What is expected ▸ Among the lines below, return each one that contains the word "mailto".

Provided data ▸
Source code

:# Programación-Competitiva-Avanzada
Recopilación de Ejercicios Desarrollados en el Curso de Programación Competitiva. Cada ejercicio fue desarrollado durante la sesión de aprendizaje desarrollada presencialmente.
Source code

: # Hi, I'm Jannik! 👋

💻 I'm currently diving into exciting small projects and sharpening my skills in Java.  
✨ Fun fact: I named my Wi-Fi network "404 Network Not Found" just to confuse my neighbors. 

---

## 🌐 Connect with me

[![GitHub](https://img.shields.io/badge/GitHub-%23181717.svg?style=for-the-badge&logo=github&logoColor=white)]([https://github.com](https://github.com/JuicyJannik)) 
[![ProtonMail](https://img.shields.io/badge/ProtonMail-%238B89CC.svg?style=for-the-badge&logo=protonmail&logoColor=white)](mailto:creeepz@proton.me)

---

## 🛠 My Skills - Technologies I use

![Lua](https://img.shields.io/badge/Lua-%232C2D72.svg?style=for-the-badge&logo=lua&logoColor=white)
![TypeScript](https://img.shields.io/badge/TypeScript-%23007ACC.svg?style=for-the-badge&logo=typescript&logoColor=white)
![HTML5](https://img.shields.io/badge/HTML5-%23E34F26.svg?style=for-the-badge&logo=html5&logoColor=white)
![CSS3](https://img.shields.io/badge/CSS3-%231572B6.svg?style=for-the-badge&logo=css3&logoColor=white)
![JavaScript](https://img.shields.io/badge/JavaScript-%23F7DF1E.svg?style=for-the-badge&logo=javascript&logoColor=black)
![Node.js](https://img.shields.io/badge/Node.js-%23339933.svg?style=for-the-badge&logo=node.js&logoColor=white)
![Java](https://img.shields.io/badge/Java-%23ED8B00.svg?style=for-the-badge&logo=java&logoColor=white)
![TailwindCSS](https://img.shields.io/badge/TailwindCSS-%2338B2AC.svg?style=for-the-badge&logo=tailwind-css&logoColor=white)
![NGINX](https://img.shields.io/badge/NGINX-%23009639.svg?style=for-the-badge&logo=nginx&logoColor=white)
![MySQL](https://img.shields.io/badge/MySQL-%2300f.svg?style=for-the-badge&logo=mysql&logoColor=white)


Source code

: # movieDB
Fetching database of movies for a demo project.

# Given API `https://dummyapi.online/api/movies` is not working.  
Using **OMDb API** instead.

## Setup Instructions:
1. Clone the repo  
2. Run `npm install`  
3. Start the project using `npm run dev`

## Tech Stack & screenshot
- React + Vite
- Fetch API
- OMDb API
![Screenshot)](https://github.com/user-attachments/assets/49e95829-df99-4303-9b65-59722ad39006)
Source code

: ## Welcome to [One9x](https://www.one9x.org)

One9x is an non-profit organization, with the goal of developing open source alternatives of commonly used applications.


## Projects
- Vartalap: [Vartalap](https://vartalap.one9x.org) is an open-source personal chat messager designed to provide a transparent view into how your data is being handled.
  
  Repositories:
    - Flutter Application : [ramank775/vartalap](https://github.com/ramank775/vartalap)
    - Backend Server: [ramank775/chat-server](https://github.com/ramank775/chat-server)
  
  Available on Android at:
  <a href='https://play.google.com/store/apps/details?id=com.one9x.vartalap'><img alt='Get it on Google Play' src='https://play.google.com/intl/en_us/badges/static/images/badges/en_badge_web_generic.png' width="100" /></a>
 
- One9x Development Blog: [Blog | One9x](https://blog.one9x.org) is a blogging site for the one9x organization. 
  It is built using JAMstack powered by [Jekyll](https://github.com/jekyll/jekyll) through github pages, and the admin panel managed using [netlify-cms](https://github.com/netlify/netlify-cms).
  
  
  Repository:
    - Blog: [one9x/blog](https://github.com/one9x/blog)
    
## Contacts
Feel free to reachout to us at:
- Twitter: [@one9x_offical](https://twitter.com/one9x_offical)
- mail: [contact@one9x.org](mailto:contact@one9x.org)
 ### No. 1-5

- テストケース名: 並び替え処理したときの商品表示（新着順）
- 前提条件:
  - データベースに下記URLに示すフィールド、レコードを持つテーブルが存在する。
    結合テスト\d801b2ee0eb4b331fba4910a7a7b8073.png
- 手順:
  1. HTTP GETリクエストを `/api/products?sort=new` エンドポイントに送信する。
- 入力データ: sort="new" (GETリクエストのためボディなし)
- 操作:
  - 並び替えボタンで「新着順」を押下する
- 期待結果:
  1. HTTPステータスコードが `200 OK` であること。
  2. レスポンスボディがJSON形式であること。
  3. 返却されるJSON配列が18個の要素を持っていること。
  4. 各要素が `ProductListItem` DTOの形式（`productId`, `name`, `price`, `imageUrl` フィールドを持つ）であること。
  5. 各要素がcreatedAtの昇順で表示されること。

Task answer ▸
[![ProtonMail](https://img.shields.io/badge/ProtonMail-%238B89CC.svg?style=for-the-badge&logo=protonmail&logoColor=white)](mailto:creeepz@proton.me)
- mail: [contact@one9x.org](mailto:contact@one9x.org)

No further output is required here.